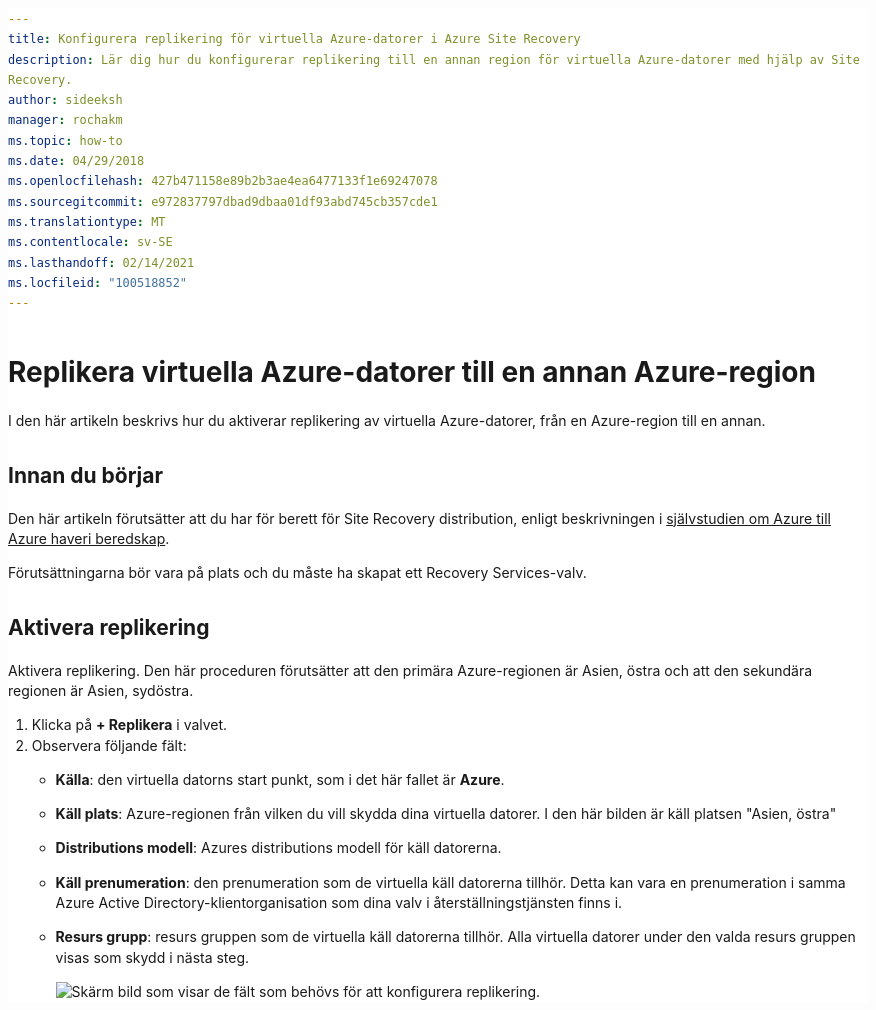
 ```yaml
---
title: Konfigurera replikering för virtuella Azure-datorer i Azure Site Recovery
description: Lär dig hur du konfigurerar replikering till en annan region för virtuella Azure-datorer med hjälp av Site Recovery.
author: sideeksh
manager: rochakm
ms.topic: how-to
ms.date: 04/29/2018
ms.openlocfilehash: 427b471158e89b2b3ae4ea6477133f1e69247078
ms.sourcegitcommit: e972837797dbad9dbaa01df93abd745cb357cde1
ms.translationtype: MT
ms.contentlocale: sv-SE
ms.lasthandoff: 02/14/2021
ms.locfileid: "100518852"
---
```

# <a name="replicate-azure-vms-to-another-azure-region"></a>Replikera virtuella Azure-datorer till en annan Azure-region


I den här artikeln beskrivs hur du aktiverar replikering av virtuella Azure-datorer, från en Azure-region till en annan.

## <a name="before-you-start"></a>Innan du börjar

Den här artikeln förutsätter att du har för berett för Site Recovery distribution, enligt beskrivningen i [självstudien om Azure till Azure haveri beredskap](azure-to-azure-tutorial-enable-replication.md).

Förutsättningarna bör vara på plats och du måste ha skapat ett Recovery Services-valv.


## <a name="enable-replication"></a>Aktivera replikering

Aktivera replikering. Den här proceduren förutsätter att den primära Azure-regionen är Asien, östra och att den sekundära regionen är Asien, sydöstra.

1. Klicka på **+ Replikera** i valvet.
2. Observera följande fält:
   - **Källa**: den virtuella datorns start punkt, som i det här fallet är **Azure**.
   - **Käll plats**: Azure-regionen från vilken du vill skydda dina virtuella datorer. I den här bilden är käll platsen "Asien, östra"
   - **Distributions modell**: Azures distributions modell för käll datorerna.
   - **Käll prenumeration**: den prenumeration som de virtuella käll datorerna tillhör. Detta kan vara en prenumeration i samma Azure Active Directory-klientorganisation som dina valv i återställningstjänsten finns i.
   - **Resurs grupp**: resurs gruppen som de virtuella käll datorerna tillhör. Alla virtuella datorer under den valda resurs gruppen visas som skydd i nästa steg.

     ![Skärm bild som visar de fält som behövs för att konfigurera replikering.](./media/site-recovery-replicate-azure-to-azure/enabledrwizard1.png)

....................

Your objective =
Find the lines that mention "replication" in the entries and show them.

Task response =
Den här artikeln förutsätter att du har för berett för Site Recovery distribution, enligt beskrivningen i [självstudien om Azure till Azure haveri beredskap](azure-to-azure-tutorial-enable-replication.md).
## <a name="enable-replication"></a>Aktivera replikering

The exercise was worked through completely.